-------- DATA SUPPLIED
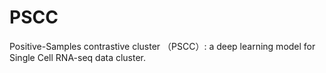 # PSCC
Positive-Samples contrastive cluster （PSCC）: a deep learning model for Single Cell RNA-seq data cluster.
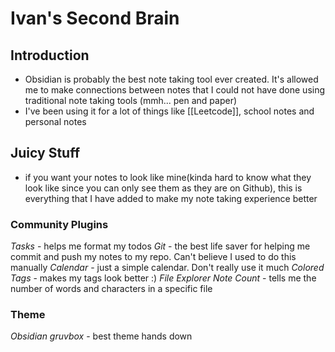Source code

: # Ivan's Second Brain

## Introduction
- Obsidian is probably the best note taking tool ever created. It's allowed me to make connections between notes that I could not have done using traditional note taking tools (mmh... pen and paper)
- I've been using it for a lot of things like [[Leetcode]], school notes and personal notes

## Juicy Stuff
- if you want your notes to look like mine(kinda hard to know what they look like since you can only see them as they are on Github), this is everything that I have added to make my note taking experience better

### Community Plugins
*Tasks* - helps me format my todos
*Git* - the best life saver for helping me commit and push my notes to my repo. Can't believe I used to do this manually
*Calendar* - just a simple calendar. Don't really use it much
*Colored Tags* - makes my tags look better :)
*File Explorer Note Count* - tells me the number of words and characters in a specific file

### Theme
*Obsidian gruvbox* - best theme hands down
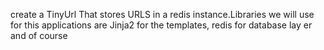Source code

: create a TinyUrl That stores URLS in a redis instance.Libraries we will use for this applications are Jinja2 for the templates, redis for database lay er and of course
----------------
WORK REQUEST
Please write out exactly, and only, the lines from the beginning of the entries through the line containing "do this manually", including both and skipping all pictures.

WRITTEN SOLUTION
 # PSCC
Positive-Samples contrastive cluster （PSCC）: a deep learning model for Single Cell RNA-seq data cluster.
Source code

: # Ivan's Second Brain

## Introduction
- Obsidian is probably the best note taking tool ever created. It's allowed me to make connections between notes that I could not have done using traditional note taking tools (mmh... pen and paper)
- I've been using it for a lot of things like [[Leetcode]], school notes and personal notes

## Juicy Stuff
- if you want your notes to look like mine(kinda hard to know what they look like since you can only see them as they are on Github), this is everything that I have added to make my note taking experience better

### Community Plugins
*Tasks* - helps me format my todos
*Git* - the best life saver for helping me commit and push my notes to my repo. Can't believe I used to do this manually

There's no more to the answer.